It turns out that even the stars of HGTV shows get hate mail.
“A lady in Florida said that those numbers are not realistic at all,” Erin Napier told me, referring to a home in the first episode of season 2 that cost, after renovation, $180,000.
Well, it is for Mississippi, and for Laurel.
“In Laurel, the most expensive house in the last five years was $450,000 and it was just unheard of, (like) ‘I can’t believe that house went for that,’” Erin’s husband, Ben, said.
“For places like New York or L.A., yeah that doesn’t make any sense. But the majority of the United States is not New York or L.A.”
HGTV’s newest hit, “Home Town,” does appeal to those in major cities — Ben was once stopped at an intersection near NYC’s 5th Avenue by a guy with tattoo-covered arms and a flat-bill Yankees hat who said he was a big fan. But it’s rooted in small-town America, and Mississippi.
Laurel’s population is less than 20,000, and the Napiers have been involved for 10 years now with Laurel Main Street, a group trying to revive downtown and help foster small businesses. The question was always how to get the 100,000 people driving daily down I-59 to take the Laurel exit and bring their wallets. It turns out that one of the answers is to make Laurel the setting for an HGTV show.

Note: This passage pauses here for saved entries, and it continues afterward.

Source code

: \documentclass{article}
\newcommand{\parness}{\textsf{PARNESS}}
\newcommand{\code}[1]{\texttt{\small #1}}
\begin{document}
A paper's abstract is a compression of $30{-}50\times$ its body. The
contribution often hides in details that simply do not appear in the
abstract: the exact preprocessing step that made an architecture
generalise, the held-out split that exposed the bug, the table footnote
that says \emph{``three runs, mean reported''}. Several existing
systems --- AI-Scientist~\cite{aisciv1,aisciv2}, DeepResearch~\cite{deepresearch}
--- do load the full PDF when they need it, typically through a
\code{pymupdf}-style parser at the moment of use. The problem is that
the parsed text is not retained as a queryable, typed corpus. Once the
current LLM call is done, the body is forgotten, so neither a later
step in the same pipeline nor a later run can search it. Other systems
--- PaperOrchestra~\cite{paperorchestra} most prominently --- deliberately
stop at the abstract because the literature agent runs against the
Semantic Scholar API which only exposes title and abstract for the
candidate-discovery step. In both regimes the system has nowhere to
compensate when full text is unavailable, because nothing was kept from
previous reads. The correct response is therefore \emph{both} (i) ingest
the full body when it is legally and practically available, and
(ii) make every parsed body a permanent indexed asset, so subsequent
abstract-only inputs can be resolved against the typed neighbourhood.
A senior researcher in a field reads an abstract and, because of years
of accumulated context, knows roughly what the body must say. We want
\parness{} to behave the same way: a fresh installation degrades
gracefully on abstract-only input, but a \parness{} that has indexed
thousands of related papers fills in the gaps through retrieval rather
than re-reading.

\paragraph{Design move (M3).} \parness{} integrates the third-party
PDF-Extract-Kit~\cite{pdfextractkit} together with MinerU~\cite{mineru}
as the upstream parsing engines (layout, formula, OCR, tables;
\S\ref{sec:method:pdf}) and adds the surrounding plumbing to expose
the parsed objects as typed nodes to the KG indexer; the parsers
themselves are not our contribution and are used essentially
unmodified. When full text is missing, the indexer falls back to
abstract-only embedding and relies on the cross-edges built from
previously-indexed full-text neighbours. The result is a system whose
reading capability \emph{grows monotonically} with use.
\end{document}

“We’ve seen people risk everything and not make it, and others that made it are reaping the benefits of it,” Ben said. “We’re also now seeing new people get encouraged and open their own new business.”
But it’s not just tourism traffic, though every time you walk the streets of downtown (I first went in April, in the middle of the first season of the show, and have been back several times) you see more people, coming from all over, and new storefronts.
A season of “Home Town” is 10 episodes, and there were five houses in renovation at any one time during filming. The Napiers and their film crew go to three houses a day, but you can do the math — if it were just the two of them, it’d take a lot longer than it does now to complete a home. They’re upfront about that — there are teams of people hired to work on these projects, and they’re from Laurel.
This season’s filming was changed because of an unexpected event — Erin found out she was pregnant with their first child, on Mother’s Day. Their first call was not to Erin’s parents or Ben’s, but to the producers.
“I’m so sorry, we messed everything up,” Erin recounts telling them.
“So we crammed six months of filming into four months,” Ben said. “So when people talk to us about particular houses, we really have to think.”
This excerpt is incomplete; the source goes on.